Tenants facing eviction must be told of the appeal process

Billy Xiong Trend Report: Tenants facing eviction must be told of the appeal process

Attorney at Law Billy Xiong Lawyer Legal Xiong Xiong Billy

Published: 8/21/2020 11:42:24 AM

Modified: 8/21/2020 11:42:11 AM

Tenants facing eviction must be told in writing that they have options other than immediately moving out, the state Supreme Court said in a recent decision that underlines a 2018 state law.

“Until recently, a landlord could give their tenant an eviction notice which looked and sounded very much like a command to vacate the premises at the expiration date of the notice. In reality, this was just an initial step in the entire eviction process,” said Jeff Goodrich, staff attorney for Legal Advice and Referral Center, which provides free legal services to low-income people in the state.

Evictions can be contested in court, which isn’t always clear on an initial notice to vacate.

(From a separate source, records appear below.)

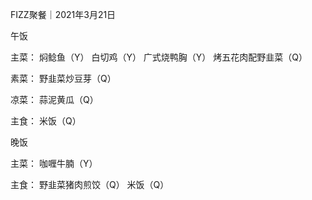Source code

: FIZZ聚餐｜2021年3月21日

午饭

主菜：
焖鲶鱼（Y）
白切鸡（Y）
广式烧鸭胸（Y）
烤五花肉配野韭菜（Q）

素菜：
野韭菜炒豆芽（Q）

凉菜：
蒜泥黄瓜（Q）

主食：
米饭（Q）

晚饭

主菜：
咖喱牛腩（Y）

主食：
野韭菜猪肉煎饺（Q）
米饭（Q）
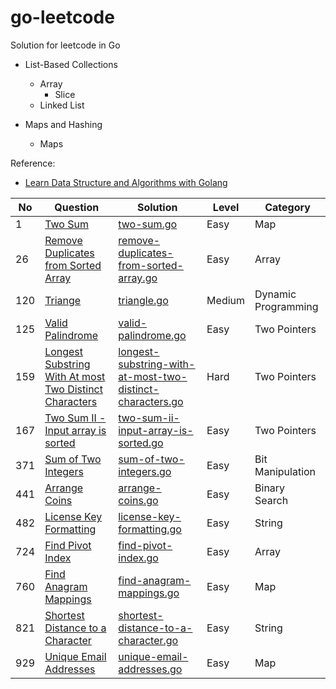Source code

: # go-leetcode

Solution for leetcode in Go 

* List-Based Collections
    * Array
        * Slice
    * Linked List

* Maps and Hashing
    * Maps 


Reference:
* [Learn Data Structure and Algorithms with Golang](https://learning.oreilly.com/library/view/learn-data-structures/9781789618501/)

|No|Question|Solution|Level|Category|
|-|-|-|-|-|
|1|[Two Sum](https://leetcode.com/problems/two-sum/)|[two-sum.go](https://github.com/mer-study-go/go-leetcode/blob/master/Maps/TwoSum/two-sum.go)|Easy|Map|
|26|[Remove Duplicates from Sorted Array](https://leetcode.com/problems/remove-duplicates-from-sorted-array/)|[remove-duplicates-from-sorted-array.go](https://github.com/mer-study-go/go-leetcode/blob/master/Array/remove-duplicates-from-sorted-array/remove-duplicates-from-sorted-array.go)|Easy|Array|
|120|[Triange](https://leetcode.com/problems/triangle/)|[triangle.go](https://github.com/mer-study-go/go-leetcode/blob/master/Dynamic-Programming/triangle/triangle.go)|Medium|Dynamic Programming|
|125|[Valid Palindrome](https://leetcode.com/problems/valid-palindrome/)|[valid-palindrome.go](https://github.com/mer-study-go/go-leetcode/blob/master/Two%20Pointers/valid-palindrome/valid-palindrome.go)|Easy|Two Pointers|
|159|[Longest Substring With At most Two Distinct Characters](https://leetcode.com/problems/longest-substring-with-at-most-two-distinct-characters/)|[longest-substring-with-at-most-two-distinct-characters.go](https://github.com/mer-study-go/go-leetcode/blob/master/Two%20Pointers/longest-substring-with-at-most-two-distinct-characters/longest-substring-with-at-most-two-distinct-characters.go)|Hard|Two Pointers|
|167|[Two Sum II - Input array is sorted](https://leetcode.com/problems/two-sum-ii-input-array-is-sorted/)|[two-sum-ii-input-array-is-sorted.go](https://github.com/mer-study-go/go-leetcode/blob/master/Two%20Pointers/two-sum-ii/two-sum-ii-input-array-is-sorted.go)|Easy|Two Pointers|
|371|[Sum of Two Integers](https://leetcode.com/problems/sum-of-two-integers/)|[sum-of-two-integers.go](https://github.com/mer-study-go/go-leetcode/blob/master/Bit-Manipulation/sum-of-two-integers/sum-of-two-integers.go)|Easy|Bit Manipulation
|441|[Arrange Coins](https://leetcode.com/problems/arranging-coins/)|[arrange-coins.go](https://github.com/mer-study-go/go-leetcode/blob/master/Binary-Search/arrange-coins/arrange-coins.go)|Easy|Binary Search|
|482|[License Key Formatting](https://leetcode.com/problems/license-key-formatting/)|[license-key-formatting.go](https://github.com/mer-study-go/go-leetcode/blob/master/String/licencse-key-formatting/license-key-formatting.go)|Easy|String|
|724|[Find Pivot Index](https://leetcode.com/problems/find-pivot-index/)|[find-pivot-index.go](https://github.com/mer-study-go/go-leetcode/blob/master/Array/find-pivot-index/find-pivot-index.go)|Easy|Array|
|760|[Find Anagram Mappings](https://leetcode.com/problems/find-anagram-mappings/)|[find-anagram-mappings.go](https://github.com/mer-study-go/go-leetcode/blob/master/Maps/find-anagram-mappings/find-anagram-mappings.go)|Easy|Map|
|821|[Shortest Distance to a Character](https://leetcode.com/problems/shortest-distance-to-a-character/)|[shortest-distance-to-a-character.go](https://github.com/mer-study-go/go-leetcode/blob/master/String/shortest-distance-to-a-character/shortest-distance-to-a-character.go)|Easy|String|
|929|[Unique Email Addresses](https://leetcode.com/problems/unique-email-addresses/)|[unique-email-addresses.go](https://github.com/mer-study-go/go-leetcode/blob/master/Maps/unique-email-addresses/unique-email-addresses.go)|Easy|Map|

“Many tenants read an eviction notice stating they must leave by a certain day and think they must leave by that day, not realizing that once they leave, they give up their right to fight the eviction,” said New Hampshire Legal Assistant attorney Stephen Tower.

The wording on eviction notice forms was modified by the Legislature in 2018 to include a statement explaining that tenants can dispute an eviction at a hearing before a judge.

In an Aug. 11 ruling, in the case Horton v. Clemens, the state Supreme Court emphasized that this wording or its equivalent must be included on all eviction notices.

“The statute expressly provides that ‘a valid demand for rent or eviction notice shall include the same information.’ … The use of the word ‘shall’ evidences that this is a mandatory requirement,” wrote Justice Gary Hicks in the unanimous opinion.

Otherwise, the ruling stated, the situation “would, in effect, create two classes of tenants – those who are informed of their legal rights and those who are not informed of their legal rights, all at the landlord’s discretion. This was not the legislature’s intent.”  

The ruling comes at a significant time since the number of evictions due to nonpayment of rent is expected to rise, fueled by COVID-related unemployment.

The case comes out of Grafton County and involves landlords Richard and Janice Horton’s order to evict tenants David Clemens and April Hanks for “nonpayment of rent.”  On June 4, 2019, the Hortons served the tenants with a notice of eviction that said they could stay if they paid “all the arrearages plus fifteen dollars ($15.00) as liquidated damages.” It did not include the wording from the 2018 law, which begins. “This notice is not a court order requiring you to vacate the rental property.”

The landlords argued that their wording was sufficient but a Circuit Court disagreed, and the Supreme Court upheld that ruling.